Das aktuelle Album ist auf jeden Fall „The Dark Knight Rises“ (lacht). Wenn man ihnen einen erzählerischen Rahmen geben müsste, würde ich sagen, dass sie alle denselben Charakteren folgen. Das Debüt ist etwas überheblich, es geht um die Jugend, den Frühling. Das zweite Album zeigt den Auszug in die weite Welt. Nun war es Zeit, nach New York zurückzukehren, das passiert in einer ganz anderen Stimmung als noch beim Aufbruch aus der Stadt. Es ist ein klassisches Muster jeder Trilogie: Von hier nach dort und wieder zurück. Ich denke, das ist auch ein Grund, warum die Zahl drei in der Kunst weitverbreitet ist. Zahlensymbolische Simplizität. Eins, zwei, drei: Das ergibt Sinn.

Ist es in dieser Weise auch mit Ihrem Leben verknüpft? Beim Debütalbum besuchten sie noch das College, nun sind sie erwachsen. Haben Sie dann beim nächsten Werk Kinder?

Das möchte ich möglichst lange aufschieben. Ich will nicht, dass Vampire Weekend erwachsen wird. Ich weiß nicht, was als nächstes kommt, aber ich fühle mich sehr frei. Wir sind an einem Punkt, wo wir überallhin gehen können, weil wir mit der Trilogie ein Kapitel abgeschlossen haben.

Können Sie dieses Gefühl des Nicht-erwachsen-werden-Wollens genauer beschreiben?

Für mich heißt erwachsen zu sein nicht, intelligent zu sein. Es heißt nicht, erfahren zu sein. Es ist eine gespielte Ernsthaftigkeit. Vor allem für Musiker ist das gefährlich: Man fängt an, sich professionell aufzuführen, ist völlig von sich eingenommen. Musik ist mein Hobby, eine Leidenschaft und nichts, was ich als Job machen kann. Für uns bedeutet, nicht erwachsen werden zu wollen, verspielt zu bleiben. Und das, obwohl unsere Songs von sehr ernsthaften Themen handeln.

Ihr Album heißt „Modern Vampires of the City“, ist Ihre Herangehensweise nicht eher postmodern?

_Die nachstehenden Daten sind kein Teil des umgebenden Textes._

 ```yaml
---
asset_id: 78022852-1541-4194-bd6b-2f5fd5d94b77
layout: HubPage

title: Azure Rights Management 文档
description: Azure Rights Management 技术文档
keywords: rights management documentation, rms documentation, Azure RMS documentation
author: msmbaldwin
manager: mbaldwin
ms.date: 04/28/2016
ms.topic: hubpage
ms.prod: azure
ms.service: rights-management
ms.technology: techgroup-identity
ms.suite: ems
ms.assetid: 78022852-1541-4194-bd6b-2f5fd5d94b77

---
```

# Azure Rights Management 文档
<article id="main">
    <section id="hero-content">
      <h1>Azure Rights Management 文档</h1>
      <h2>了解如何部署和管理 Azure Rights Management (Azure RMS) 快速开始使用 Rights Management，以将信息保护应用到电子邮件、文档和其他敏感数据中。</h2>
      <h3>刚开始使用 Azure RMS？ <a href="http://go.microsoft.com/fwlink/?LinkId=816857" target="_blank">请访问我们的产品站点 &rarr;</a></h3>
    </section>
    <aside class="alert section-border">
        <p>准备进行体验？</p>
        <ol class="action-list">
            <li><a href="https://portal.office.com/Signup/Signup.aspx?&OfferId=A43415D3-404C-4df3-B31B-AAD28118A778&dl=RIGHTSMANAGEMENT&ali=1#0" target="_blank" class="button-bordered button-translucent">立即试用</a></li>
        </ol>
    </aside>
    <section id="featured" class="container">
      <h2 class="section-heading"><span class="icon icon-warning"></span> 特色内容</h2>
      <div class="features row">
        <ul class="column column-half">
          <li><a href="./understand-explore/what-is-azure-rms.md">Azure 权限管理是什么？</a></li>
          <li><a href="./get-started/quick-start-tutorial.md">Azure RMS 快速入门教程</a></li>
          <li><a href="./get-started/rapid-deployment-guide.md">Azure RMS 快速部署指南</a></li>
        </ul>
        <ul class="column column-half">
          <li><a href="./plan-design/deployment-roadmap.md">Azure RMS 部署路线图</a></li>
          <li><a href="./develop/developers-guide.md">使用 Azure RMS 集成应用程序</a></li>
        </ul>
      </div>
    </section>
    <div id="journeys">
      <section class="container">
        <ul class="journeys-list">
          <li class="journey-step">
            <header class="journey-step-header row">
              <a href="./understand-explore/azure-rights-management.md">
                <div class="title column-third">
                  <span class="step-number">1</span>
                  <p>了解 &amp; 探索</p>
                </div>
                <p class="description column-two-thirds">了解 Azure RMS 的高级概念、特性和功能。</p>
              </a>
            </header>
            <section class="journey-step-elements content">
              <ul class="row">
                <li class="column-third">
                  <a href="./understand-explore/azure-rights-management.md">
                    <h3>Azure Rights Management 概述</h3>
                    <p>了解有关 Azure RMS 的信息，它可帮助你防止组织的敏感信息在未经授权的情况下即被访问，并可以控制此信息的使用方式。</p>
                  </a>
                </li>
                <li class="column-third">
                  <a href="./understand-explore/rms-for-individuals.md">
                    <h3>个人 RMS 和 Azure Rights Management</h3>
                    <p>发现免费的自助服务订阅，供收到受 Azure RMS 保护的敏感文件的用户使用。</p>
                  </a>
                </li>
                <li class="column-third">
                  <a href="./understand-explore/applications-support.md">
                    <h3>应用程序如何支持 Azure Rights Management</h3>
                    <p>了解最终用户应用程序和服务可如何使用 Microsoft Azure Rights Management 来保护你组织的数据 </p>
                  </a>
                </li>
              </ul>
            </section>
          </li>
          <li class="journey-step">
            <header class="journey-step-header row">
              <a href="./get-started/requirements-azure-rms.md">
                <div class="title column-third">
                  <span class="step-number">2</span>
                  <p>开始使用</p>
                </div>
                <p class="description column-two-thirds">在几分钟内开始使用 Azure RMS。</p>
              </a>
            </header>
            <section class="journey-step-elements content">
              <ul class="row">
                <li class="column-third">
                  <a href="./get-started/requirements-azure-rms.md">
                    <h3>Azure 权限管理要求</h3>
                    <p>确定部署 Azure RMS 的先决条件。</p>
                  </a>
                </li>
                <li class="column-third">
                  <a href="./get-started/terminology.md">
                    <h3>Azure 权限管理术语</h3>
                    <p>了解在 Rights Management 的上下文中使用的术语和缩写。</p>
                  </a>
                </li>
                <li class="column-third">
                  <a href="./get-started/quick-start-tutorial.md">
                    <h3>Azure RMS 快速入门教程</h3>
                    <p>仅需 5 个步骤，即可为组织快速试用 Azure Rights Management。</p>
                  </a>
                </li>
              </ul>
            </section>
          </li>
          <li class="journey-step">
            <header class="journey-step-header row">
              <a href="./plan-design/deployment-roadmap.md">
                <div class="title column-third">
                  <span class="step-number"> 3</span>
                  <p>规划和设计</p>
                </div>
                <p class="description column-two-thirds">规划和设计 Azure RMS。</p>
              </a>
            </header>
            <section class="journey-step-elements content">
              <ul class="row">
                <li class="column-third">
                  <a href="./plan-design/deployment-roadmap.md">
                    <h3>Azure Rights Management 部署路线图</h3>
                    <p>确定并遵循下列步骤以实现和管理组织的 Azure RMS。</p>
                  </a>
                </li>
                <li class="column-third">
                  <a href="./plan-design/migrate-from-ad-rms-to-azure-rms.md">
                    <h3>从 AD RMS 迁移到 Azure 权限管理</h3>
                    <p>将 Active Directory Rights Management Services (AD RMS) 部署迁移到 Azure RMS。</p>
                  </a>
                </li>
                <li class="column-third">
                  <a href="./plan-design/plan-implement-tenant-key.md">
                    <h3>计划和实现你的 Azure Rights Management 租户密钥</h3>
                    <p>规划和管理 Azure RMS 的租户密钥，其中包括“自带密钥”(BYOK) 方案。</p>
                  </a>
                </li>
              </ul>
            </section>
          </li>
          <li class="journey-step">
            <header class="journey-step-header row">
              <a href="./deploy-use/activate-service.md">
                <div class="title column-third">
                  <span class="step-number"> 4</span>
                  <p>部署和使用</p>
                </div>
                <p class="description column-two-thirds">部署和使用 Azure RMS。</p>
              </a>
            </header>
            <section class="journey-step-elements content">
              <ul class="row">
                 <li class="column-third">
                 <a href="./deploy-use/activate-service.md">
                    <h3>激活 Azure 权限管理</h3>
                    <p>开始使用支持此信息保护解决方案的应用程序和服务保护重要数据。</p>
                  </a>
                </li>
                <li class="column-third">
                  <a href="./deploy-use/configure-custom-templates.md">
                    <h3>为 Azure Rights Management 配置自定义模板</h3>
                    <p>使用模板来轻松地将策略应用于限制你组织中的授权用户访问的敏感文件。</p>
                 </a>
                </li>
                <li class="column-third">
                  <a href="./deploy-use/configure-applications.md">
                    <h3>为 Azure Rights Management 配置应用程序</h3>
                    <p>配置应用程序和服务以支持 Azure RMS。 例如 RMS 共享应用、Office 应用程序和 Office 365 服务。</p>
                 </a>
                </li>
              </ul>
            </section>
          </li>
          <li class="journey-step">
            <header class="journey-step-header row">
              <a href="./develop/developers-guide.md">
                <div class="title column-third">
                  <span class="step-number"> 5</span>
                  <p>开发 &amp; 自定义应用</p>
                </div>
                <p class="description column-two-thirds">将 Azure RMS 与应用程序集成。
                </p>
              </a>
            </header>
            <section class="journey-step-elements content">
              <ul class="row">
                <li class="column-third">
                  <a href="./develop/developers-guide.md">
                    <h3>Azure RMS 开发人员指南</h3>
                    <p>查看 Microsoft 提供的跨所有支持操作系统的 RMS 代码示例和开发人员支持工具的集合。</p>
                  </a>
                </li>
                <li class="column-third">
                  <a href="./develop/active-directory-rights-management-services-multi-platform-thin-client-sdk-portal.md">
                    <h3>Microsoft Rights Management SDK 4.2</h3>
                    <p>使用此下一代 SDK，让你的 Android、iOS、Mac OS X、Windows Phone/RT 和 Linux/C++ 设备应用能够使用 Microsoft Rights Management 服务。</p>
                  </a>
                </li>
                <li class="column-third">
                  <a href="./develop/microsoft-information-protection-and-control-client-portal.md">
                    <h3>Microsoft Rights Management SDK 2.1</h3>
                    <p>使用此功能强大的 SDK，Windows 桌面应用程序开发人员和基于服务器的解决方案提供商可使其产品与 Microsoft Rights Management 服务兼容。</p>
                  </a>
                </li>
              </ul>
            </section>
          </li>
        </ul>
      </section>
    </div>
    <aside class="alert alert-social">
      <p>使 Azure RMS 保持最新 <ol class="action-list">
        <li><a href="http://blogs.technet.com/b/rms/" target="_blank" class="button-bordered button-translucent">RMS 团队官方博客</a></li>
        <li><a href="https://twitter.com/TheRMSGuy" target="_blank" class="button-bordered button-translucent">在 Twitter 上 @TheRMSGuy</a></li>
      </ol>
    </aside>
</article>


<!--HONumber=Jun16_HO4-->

Richtig, ich stimme mit vielen Ideen der Postmoderne überein. Dass es keine großen Erzählungen mehr gibt, dass es in der Musik nicht mehr diese Idee gibt, Teil einer großen Rockgeschichte zu sein. Die Geschichte ist abgeschlossen, wir leben im Post-HipHop-Zeitalter. Ich wurde 1984 geboren, im gleichen Jahr erschien das Debütalbum von Run DMC. Dazu habe ich einfach eine engere Verbindung. HipHop ist entscheidender Teil postmoderner Kunstgeschichte, was Sachen wie Rekombination anbelangt. Insofern würden wir uns eher da verorten, auch wenn manche philosophische Ideen der Postmoderne sich heutzutage etwas albern anhören.

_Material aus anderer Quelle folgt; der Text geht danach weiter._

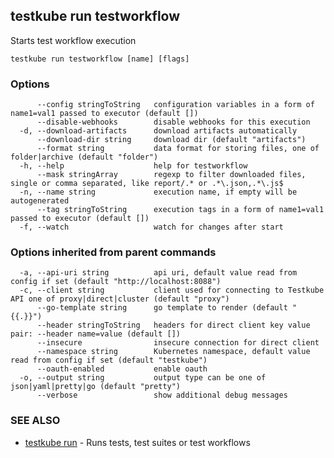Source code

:
<head>
  <meta name="og:type" content="reference-doc" />
</head>

## testkube run testworkflow

Starts test workflow execution

```
testkube run testworkflow [name] [flags]
```

### Options

```
      --config stringToString   configuration variables in a form of name1=val1 passed to executor (default [])
      --disable-webhooks        disable webhooks for this execution
  -d, --download-artifacts      download artifacts automatically
      --download-dir string     download dir (default "artifacts")
      --format string           data format for storing files, one of folder|archive (default "folder")
  -h, --help                    help for testworkflow
      --mask stringArray        regexp to filter downloaded files, single or comma separated, like report/.* or .*\.json,.*\.js$
  -n, --name string             execution name, if empty will be autogenerated
      --tag stringToString      execution tags in a form of name1=val1 passed to executor (default [])
  -f, --watch                   watch for changes after start
```

### Options inherited from parent commands

```
  -a, --api-uri string          api uri, default value read from config if set (default "http://localhost:8088")
  -c, --client string           client used for connecting to Testkube API one of proxy|direct|cluster (default "proxy")
      --go-template string      go template to render (default "{{.}}")
      --header stringToString   headers for direct client key value pair: --header name=value (default [])
      --insecure                insecure connection for direct client
      --namespace string        Kubernetes namespace, default value read from config if set (default "testkube")
      --oauth-enabled           enable oauth
  -o, --output string           output type can be one of json|yaml|pretty|go (default "pretty")
      --verbose                 show additional debug messages
```

### SEE ALSO

* [testkube run](testkube_run.md)	 - Runs tests, test suites or test workflows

Würden Sie sich als intellektuell bezeichnen?

Wir waren alle am College, uns wurde deshalb oft vorgeworfen, wir seien elitär. Ich glaube, wir sind die am wenigsten elitäre Band ever. Intellektuell sind wir in dem Sinn, dass wir unsere Gehirne einschalten; dass wir über Musik und ihre Bedeutung reden; dass wir reflektieren, was wir machen. Man merkt doch auch, dass RZA schlau ist, wenn man seine Biografie liest. Ist die Musik vom Wu-Tang Clan deshalb intellektuell? Eher nicht. Natürlich hatte RZA eine Vision, er hat äußerst exakt über die Bedeutung der Zeichen nachgedacht, die er für seine Musik benutzt hat. Selbstverständlich ist das intellektuell.